HMP Foston Hall, HMIP Inspections

  The prison was given an inspection in February 2019, the full report can be read at the Ministry of Justice web site, just follow the links below. In their latest report the inspectors said:

“Foston Hall, near Uttoxeter, has been a women’s prison since 1997. Set in the grounds of an old country house, the prison comprises a mix of accommodation, including some more modern purpose-built facilities. The prison has several functions, with the prisoners held ranging from those on remand in the Midlands, up to and including 52 serving indeterminate sentences. With a capacity of 286, the prison was holding 263 prisoners at the time of our inspection.

We last inspected Foston Hall in 2016 when we found outcomes for prisoners to be reasonably good against most of our healthy prison tests, although improvement was needed in the provision of purposeful activity. At this inspection we found a very positive institution where outcomes were now reasonably good against all of our tests.

Most prisoners at Foston Hall felt safe. Violence was rare and incidents minor. Work to investigate incidents when they did occur and the support offered to victims and perpetrators did, however, need to be better. The incentives scheme was not very effective and adjudications and use of force were both higher than we expected, although incidents when force was used were not normally very serious. Use of segregation was much reduced but conditions in the facility had yet to improve.

A dedicated social worker led work to support adult safeguarding effectively, but needed better support from other staff. Support for those with needs was not sufficiently proactive or always in line with prisoner care plans. The case management of those at risk of self-harm was variable, as was the care individuals in crisis felt they received. Self-harm incidents were very high and despite two self-inflicted deaths since we last inspected not all the recommendations made by the Prisons and Probation Ombudsman, who investigated these incidents, had been implemented.

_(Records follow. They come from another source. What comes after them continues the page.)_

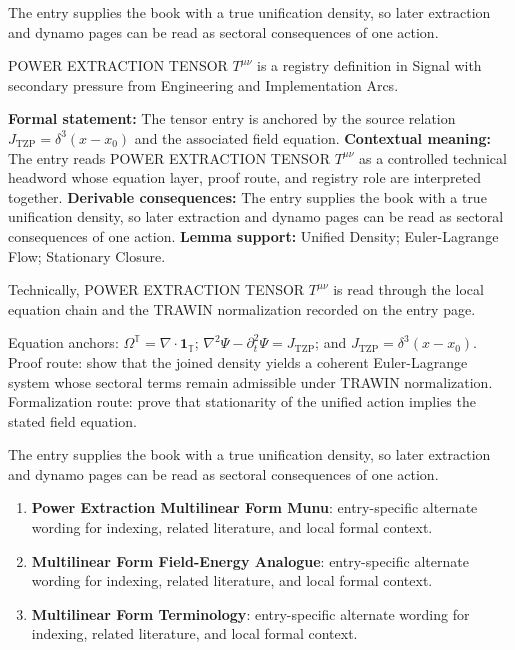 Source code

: The entry supplies the book with a true unification density, so later extraction and dynamo pages can be read as sectoral consequences of one action.
\clearpage


\begingroup\small
{}
POWER EXTRACTION TENSOR \(T^{\mu\nu}\) is a registry definition in Signal with secondary pressure from Engineering and Implementation Arcs.

\begingroup\footnotesize\setlength{\emergencystretch}{3em}\sloppy
\textbf{Formal statement:} The tensor entry is anchored by the source relation \(J_{\mathrm{TZP}}=\delta^3(x-x_0)\) and the associated field equation. \textbf{Contextual meaning:} The entry reads POWER EXTRACTION TENSOR \(T^{\mu\nu}\) as a controlled technical headword whose equation layer, proof route, and registry role are interpreted together. \textbf{Derivable consequences:} The entry supplies the book with a true unification density, so later extraction and dynamo pages can be read as sectoral consequences of one action. \textbf{Lemma support:} Unified Density; Euler-Lagrange Flow; Stationary Closure.\par
\endgroup

Technically, POWER EXTRACTION TENSOR \(T^{\mu\nu}\) is read through the local equation chain and the TRAWIN normalization recorded on the entry page.

Equation anchors: \(\Omega^{\mathbb{T}}=\nabla\cdot\mathbf{1}_{\mathbb{T}}\); \(\nabla^2\Psi-\partial_t^2\Psi=J_{\mathrm{TZP}}\); and \(J_{\mathrm{TZP}}=\delta^3(x-x_0)\). Proof route: show that the joined density yields a coherent Euler-Lagrange system whose sectoral terms remain admissible under TRAWIN normalization. Formalization route: prove that stationarity of the unified action implies the stated field equation.

The entry supplies the book with a true unification density, so later extraction and dynamo pages can be read as sectoral consequences of one action.
\endgroup

\begin{enumerate}[leftmargin=1.6em,itemsep=6pt,topsep=4pt]
\item \textbf{Power Extraction Multilinear Form Munu}: entry-specific alternate wording for indexing, related literature, and local formal context.
\item \textbf{Multilinear Form Field-Energy Analogue}: entry-specific alternate wording for indexing, related literature, and local formal context.
\item \textbf{Multilinear Form Terminology}: entry-specific alternate wording for indexing, related literature, and local formal context.
\end{enumerate}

The general environment at the prison was excellent and most accommodation was good. Access to showers and most basic amenities had improved, although processes for dealing with simple applications was poor. This was mitigated slightly by the valued support of peer information workers. Supervision of the wings required improvement but most prisoners were positive about their relationships with staff. New work to promote equality and diversity had begun and was encouraging, with new arrangements for consultation now in place. Health care had improved considerably.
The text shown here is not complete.